I’m not sorry about my Dad. The leader of the band is gone, but his blood runs through my instrument, and his song is in my soul. I am a living legacy to the leader of the band. My Dad didn’t play his guitar much during my life at home. But he sang. Nearly all day long. And he yodeled. “Yodel for us, Tennessee,” the men at the factory would say to him. He sang at home. He sang at work. He sang at church. He led singing at church, even though he never could get the hang of the right kind of conducting patterns. He sang the lead. He sang harmony. He sang tenor, and he sang bass. I came home from school near the end of 2nd grade, telling my parents that I wanted to take piano lessons. I hadn’t a clue that the older 3 had been denied instrument lessons (or being in band) due to lack of funds. Okay, I’m crying right now because this always gets me. Why did they say Yes to me? Oh, my goodness, where would I be now without my years of piano lessons, and studying piano in college, and getting those degrees, and now teaching music to others? My Dad paid for weekly lessons for 10 years — no summer breaks for me, and then helped me financially through 4.5 years of undergraduate and then 2 years of graduate school. My Dad gave me the gift of music in so many ways. I think in his own life, financial security won over artistic endeavors, but he allowed me the freedom and supported me in pursuing art. What is to be sorry about that?

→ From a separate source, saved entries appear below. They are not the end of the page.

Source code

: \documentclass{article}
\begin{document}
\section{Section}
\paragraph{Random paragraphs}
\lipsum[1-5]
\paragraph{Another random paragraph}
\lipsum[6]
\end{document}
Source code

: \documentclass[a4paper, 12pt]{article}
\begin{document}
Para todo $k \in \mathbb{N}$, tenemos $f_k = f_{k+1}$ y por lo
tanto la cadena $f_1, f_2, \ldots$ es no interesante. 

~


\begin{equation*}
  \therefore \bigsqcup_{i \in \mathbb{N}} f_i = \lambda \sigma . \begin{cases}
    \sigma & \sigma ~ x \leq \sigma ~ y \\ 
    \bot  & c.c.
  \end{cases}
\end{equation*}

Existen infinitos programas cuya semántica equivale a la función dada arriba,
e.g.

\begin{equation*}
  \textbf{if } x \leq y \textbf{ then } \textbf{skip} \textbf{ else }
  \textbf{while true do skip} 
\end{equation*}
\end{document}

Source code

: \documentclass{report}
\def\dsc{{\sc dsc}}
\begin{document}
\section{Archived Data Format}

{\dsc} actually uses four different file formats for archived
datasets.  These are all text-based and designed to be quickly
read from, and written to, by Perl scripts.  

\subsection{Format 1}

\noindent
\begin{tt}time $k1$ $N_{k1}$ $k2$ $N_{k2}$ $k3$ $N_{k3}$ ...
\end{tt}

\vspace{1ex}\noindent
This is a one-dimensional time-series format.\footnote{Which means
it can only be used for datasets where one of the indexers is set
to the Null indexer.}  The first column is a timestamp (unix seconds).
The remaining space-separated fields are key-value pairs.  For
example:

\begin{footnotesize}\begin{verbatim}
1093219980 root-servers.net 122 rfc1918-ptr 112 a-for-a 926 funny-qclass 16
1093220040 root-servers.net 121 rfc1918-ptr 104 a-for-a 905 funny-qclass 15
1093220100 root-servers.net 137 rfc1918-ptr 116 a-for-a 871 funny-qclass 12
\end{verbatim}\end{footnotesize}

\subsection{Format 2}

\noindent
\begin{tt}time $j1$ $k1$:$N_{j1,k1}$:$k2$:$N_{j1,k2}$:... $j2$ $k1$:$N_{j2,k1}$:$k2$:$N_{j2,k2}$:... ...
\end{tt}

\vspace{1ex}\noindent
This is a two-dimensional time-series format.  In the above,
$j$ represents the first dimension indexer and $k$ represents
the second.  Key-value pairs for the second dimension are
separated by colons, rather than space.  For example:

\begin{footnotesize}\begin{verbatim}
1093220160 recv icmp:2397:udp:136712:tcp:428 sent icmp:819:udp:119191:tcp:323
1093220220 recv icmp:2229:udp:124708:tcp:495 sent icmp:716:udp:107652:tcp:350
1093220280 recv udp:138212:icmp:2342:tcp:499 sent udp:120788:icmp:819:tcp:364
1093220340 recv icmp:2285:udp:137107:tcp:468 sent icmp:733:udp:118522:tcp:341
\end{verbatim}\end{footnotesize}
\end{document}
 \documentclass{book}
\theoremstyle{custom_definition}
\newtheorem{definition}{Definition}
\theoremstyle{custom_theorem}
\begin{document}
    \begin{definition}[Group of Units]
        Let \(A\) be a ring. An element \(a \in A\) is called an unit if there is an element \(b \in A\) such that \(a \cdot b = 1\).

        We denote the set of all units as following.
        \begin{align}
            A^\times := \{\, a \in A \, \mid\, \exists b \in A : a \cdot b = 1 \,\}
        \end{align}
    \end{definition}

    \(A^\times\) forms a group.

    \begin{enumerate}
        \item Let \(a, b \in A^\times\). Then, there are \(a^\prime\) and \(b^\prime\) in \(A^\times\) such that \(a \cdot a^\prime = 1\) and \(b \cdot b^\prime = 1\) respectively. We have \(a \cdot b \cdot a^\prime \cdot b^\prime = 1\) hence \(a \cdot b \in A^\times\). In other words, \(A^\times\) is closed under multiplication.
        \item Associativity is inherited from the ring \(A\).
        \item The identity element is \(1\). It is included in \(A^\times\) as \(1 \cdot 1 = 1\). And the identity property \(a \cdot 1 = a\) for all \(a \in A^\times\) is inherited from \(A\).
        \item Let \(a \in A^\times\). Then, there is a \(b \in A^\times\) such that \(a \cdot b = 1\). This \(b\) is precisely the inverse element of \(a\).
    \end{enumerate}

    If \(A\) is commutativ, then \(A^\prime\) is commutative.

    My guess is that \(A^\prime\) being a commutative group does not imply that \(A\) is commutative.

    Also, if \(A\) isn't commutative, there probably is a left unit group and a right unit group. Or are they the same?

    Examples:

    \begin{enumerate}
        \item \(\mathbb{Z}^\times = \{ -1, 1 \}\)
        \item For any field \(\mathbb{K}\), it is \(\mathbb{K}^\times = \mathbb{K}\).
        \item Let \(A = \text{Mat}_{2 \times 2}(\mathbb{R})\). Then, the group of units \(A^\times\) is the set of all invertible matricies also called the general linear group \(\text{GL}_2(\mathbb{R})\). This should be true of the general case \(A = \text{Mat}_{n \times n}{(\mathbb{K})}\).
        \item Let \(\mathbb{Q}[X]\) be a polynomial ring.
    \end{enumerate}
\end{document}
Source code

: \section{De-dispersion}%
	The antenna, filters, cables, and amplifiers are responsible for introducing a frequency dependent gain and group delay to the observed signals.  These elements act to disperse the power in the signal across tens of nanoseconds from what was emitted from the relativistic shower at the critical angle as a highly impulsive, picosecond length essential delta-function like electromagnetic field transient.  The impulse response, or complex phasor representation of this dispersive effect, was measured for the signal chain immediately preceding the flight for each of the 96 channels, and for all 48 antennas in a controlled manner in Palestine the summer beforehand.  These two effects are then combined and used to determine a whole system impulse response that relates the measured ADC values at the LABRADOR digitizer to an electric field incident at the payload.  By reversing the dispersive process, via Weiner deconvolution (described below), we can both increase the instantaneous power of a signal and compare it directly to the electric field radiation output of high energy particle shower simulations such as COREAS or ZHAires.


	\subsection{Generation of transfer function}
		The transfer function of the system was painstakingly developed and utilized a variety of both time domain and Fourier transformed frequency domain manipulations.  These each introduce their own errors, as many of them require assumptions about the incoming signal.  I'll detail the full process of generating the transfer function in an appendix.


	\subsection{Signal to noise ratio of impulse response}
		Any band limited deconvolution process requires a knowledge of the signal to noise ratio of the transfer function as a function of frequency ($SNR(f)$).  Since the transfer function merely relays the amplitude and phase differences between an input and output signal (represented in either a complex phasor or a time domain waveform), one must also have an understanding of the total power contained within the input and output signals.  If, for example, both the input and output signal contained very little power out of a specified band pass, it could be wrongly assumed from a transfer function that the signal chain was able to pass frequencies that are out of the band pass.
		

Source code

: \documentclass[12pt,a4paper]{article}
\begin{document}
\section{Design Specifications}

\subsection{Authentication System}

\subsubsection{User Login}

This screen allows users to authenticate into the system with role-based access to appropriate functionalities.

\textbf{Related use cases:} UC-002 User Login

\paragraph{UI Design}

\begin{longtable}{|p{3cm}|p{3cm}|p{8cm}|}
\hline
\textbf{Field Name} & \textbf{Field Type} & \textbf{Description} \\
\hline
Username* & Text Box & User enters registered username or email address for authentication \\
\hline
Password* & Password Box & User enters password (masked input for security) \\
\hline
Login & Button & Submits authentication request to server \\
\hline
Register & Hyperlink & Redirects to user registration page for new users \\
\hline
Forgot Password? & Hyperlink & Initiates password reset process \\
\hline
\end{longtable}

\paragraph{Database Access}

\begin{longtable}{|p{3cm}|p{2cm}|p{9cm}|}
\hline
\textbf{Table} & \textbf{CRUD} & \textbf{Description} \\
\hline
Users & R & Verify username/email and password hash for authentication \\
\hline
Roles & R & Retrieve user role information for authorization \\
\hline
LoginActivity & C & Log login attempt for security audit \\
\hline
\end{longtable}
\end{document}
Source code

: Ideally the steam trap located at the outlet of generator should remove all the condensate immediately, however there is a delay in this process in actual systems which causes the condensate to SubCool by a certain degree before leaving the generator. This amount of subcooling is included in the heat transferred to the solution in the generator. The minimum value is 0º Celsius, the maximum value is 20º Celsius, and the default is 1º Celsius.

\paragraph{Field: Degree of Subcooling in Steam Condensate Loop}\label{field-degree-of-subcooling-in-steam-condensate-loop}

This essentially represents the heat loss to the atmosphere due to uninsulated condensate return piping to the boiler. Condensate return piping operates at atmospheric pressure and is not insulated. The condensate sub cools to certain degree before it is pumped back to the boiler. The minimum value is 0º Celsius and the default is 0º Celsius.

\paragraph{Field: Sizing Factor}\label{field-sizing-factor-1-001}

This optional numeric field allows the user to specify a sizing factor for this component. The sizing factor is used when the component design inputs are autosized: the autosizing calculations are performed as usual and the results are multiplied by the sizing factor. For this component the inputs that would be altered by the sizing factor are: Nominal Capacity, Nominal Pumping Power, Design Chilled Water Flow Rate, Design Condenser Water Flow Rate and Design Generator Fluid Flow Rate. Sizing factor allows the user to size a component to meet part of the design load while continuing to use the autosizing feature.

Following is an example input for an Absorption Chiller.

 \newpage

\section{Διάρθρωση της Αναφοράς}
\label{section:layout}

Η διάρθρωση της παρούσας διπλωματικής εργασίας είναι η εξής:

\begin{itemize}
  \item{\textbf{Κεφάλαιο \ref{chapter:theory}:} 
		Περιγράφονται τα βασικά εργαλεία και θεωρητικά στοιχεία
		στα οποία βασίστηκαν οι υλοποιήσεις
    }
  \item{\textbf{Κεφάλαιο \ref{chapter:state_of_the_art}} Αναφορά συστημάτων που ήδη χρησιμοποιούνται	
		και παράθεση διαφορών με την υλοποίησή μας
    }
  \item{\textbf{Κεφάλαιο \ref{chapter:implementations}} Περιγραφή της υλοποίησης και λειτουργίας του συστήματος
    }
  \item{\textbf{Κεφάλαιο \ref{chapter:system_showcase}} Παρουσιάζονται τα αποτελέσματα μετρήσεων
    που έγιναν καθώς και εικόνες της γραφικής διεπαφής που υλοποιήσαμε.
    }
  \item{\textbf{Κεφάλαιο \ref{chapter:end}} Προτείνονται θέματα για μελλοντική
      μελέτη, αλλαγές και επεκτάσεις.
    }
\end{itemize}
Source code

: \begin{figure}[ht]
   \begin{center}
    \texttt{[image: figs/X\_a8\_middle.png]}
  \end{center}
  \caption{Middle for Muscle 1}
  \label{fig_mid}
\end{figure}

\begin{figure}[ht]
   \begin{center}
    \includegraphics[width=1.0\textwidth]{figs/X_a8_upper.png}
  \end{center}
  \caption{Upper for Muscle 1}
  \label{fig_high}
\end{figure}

My Dad was far from perfect. I could also list ways that I wish he had been different. I wish he hadn’t had so many fears. I wish he hadn’t felt insecure around others who were more educated. I wish he would have pursued a career in the cyphering that he loved so much. Maybe he could have used a little more ambition and accepted those foreman job offers. And now I’m thinking about other good things that I haven’t told you about him — about how he went across the ocean to serve in WWII, expecting to die over there; the responsibilities he was given over there because he was….responsible; responsibilities that years later he still couldn’t believe they gave an 8th grade graduate farm boy from the hills of Tennessee. So as I attempted to think of a few weaknesses, good things came flooding back to me. That’s what happens when you had a very good Dad. I am so not sorry about my Dad.